Cell by Stephen King

Hello once more bibliophiles!

If you’ve read any of my previous blog posts, you’ll realize that I really do jump around in all different genres of novels. From Mindy Kaling to Harry Potter to Outlander and now to Stephen King. I just love ’em all!


I just finished listening to Cell by Stephen King. I’m definitely a fan of Stephen King’s work, especially Dreamcatcher and the ever-popular It. When I was younger I used to read WAY more horror. As I’ve grown older, I’ve become more of a baby I guess. What’s that all about?

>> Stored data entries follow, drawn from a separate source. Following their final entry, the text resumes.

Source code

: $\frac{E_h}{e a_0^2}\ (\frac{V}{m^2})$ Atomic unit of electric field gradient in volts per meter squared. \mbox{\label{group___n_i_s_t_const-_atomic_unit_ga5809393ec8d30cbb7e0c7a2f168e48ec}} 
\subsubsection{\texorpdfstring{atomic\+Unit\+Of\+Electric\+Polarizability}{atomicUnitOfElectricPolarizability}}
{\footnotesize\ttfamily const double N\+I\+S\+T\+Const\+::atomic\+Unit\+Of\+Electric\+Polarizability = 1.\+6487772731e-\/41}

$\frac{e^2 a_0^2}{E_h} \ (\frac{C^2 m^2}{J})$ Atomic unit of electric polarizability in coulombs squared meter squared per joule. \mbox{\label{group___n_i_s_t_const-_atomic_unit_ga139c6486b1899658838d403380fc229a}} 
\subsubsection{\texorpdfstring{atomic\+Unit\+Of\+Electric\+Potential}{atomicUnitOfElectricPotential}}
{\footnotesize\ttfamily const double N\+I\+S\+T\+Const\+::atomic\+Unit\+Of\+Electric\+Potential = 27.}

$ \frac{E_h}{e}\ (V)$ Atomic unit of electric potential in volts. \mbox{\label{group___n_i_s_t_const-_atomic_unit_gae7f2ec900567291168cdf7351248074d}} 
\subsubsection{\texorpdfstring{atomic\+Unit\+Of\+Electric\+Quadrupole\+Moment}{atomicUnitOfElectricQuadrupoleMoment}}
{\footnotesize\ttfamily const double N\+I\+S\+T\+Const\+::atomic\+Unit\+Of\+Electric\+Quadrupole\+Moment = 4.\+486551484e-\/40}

Anyways, the premise of Cell is that one tragic day, a “pulse” is sent out through all cell phones, instantly driving anyone on them crazy and murderous. The “normies” (normal people) struggle to survive in a drastically deteriorating world. Narrated from the point of view of Clay, a middle-aged man who collects a rag-tag bunch of sidekicks, the story unfolds at a rather abrupt pace as you uncover the secrets behind the “pulse”. Essentially, the “phone-crazies” begin to reboot into some semblance of humanity, minus guilt, reasoning, love …  basically without any of the good feelings. On the positive side (well, positive for them, not the “normies”), they get telepathy, mind control, and levitation. I don’t know, sounds like a pretty good deal to me.

If you like King’s work, then of course you’ll probably love Cell. If you’ve never tried King, this is as good a place as any to start. In fact, it may be a bit easier to swallow than some of his crazier stuff. But be warned, this book is not for the faint-hearted. While I love King’s unique style of description and narration, the visuals can sometimes be a little TOO visual. Don’t get me wrong, I usually enjoy works that contain violence. (Be careful reading here: I don’t enjoy the violence, usually just the story.) I mean I’m a hard-core Game of Thrones fan. BUT this book starts off fast and before I knew what was happening, I was picturing a guy tearing a dog’s ear off with his teeth! (I wouldn’t consider that much of a spoiler.) (By the way, am I using a lot of parentheses today? I am, aren’t I?)

(Well, my brain-eyes anyways. I’m not making sense here. Let’s move on.)

So final recommendations: if you enjoy psychological thrillers, horror stories, or King’s work in general, go grab Cell!